* Task
Using the records below, write out again exactly the lines that begin at the line containing "<h2>Gold-medalist Performance in" and end at the line containing "<p>arXiv:2502.03544v1 Announce Type: new", and no other lines.

* Extracted records
━━━━━━━━

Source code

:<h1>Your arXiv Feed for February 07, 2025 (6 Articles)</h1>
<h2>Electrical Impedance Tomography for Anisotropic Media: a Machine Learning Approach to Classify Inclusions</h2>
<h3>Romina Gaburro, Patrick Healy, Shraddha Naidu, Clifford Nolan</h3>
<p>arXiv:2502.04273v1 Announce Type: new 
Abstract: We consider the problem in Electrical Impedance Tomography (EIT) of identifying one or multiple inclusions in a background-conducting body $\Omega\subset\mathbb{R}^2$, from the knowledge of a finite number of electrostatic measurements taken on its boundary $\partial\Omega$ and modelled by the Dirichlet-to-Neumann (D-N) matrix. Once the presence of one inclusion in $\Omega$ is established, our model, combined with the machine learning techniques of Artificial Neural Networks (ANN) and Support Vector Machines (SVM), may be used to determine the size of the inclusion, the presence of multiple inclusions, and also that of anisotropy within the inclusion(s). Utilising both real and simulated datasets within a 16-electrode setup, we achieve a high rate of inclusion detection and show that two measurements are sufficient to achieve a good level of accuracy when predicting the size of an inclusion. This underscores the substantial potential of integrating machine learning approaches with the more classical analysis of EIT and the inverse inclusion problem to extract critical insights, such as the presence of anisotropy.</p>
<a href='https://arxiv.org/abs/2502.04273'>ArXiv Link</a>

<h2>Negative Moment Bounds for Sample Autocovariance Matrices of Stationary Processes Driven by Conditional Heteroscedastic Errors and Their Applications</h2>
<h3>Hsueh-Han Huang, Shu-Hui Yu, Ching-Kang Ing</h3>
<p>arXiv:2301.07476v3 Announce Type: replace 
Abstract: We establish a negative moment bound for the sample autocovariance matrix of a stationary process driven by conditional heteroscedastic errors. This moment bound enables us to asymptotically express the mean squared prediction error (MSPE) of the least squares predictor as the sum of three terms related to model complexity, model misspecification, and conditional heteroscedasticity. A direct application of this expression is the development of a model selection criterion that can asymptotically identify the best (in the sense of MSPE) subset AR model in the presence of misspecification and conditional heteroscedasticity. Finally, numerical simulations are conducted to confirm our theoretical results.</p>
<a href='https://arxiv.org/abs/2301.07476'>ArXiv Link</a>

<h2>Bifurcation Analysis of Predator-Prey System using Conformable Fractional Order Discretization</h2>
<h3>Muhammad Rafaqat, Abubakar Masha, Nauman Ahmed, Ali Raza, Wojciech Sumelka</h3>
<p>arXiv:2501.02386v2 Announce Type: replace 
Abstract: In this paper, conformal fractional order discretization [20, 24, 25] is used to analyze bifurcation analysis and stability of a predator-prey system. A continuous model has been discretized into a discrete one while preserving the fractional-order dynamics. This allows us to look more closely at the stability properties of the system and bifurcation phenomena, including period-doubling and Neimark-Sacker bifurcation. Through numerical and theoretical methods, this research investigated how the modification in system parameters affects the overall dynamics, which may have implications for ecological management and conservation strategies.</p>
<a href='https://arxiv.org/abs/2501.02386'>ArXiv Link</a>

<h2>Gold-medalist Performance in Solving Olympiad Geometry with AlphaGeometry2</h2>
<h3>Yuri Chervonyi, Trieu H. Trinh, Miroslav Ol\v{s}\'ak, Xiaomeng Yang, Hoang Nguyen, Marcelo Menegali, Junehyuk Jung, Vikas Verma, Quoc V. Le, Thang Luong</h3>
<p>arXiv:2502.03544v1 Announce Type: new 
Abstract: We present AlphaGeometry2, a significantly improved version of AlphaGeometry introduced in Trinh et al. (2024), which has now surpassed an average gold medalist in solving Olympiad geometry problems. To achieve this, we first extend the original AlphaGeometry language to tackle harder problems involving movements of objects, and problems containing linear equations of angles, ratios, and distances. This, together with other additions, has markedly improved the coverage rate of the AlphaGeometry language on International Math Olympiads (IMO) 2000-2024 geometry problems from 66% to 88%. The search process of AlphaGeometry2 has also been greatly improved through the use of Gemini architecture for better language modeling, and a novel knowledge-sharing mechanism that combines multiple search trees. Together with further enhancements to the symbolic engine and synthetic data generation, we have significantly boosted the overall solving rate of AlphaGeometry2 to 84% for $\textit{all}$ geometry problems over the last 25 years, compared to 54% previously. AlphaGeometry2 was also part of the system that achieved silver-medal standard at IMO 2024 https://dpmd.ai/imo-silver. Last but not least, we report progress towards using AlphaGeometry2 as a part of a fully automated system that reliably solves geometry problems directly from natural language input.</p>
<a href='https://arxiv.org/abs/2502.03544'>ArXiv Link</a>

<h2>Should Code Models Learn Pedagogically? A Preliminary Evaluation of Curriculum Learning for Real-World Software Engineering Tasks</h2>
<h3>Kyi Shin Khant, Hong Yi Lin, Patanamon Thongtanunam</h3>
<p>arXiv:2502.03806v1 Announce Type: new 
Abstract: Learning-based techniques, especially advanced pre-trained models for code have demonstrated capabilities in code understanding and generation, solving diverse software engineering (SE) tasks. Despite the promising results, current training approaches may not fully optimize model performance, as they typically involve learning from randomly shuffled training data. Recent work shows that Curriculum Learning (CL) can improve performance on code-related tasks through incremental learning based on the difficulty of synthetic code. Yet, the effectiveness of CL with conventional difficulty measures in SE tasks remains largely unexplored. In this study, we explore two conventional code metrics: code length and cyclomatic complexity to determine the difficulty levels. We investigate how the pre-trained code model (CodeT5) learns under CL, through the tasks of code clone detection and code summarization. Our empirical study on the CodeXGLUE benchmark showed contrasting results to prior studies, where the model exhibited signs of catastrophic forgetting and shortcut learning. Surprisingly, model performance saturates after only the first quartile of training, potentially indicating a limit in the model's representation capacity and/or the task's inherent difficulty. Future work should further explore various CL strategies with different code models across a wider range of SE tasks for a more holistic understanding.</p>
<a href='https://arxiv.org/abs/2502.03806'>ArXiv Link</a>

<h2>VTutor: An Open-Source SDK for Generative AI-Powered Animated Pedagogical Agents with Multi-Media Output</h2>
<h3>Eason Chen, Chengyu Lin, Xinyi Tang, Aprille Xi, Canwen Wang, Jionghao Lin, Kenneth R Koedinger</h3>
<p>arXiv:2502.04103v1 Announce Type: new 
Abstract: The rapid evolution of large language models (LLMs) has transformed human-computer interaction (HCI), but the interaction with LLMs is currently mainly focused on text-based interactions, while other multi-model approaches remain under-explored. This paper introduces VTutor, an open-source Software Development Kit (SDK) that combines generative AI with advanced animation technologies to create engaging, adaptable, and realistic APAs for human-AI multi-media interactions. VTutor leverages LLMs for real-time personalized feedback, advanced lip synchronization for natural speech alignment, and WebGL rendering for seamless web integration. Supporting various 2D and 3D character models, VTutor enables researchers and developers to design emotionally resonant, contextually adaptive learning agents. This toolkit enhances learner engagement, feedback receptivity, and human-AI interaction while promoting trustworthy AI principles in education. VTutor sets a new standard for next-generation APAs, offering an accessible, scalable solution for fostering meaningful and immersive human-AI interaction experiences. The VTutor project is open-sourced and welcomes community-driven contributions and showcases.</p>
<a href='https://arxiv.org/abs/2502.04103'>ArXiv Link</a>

━━━━━━━━

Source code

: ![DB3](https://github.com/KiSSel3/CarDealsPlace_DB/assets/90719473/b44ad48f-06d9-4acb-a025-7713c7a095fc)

━━━━━━━━

* Task result
<h2>Gold-medalist Performance in Solving Olympiad Geometry with AlphaGeometry2</h2>
<h3>Yuri Chervonyi, Trieu H. Trinh, Miroslav Ol\v{s}\'ak, Xiaomeng Yang, Hoang Nguyen, Marcelo Menegali, Junehyuk Jung, Vikas Verma, Quoc V. Le, Thang Luong</h3>
<p>arXiv:2502.03544v1 Announce Type: new 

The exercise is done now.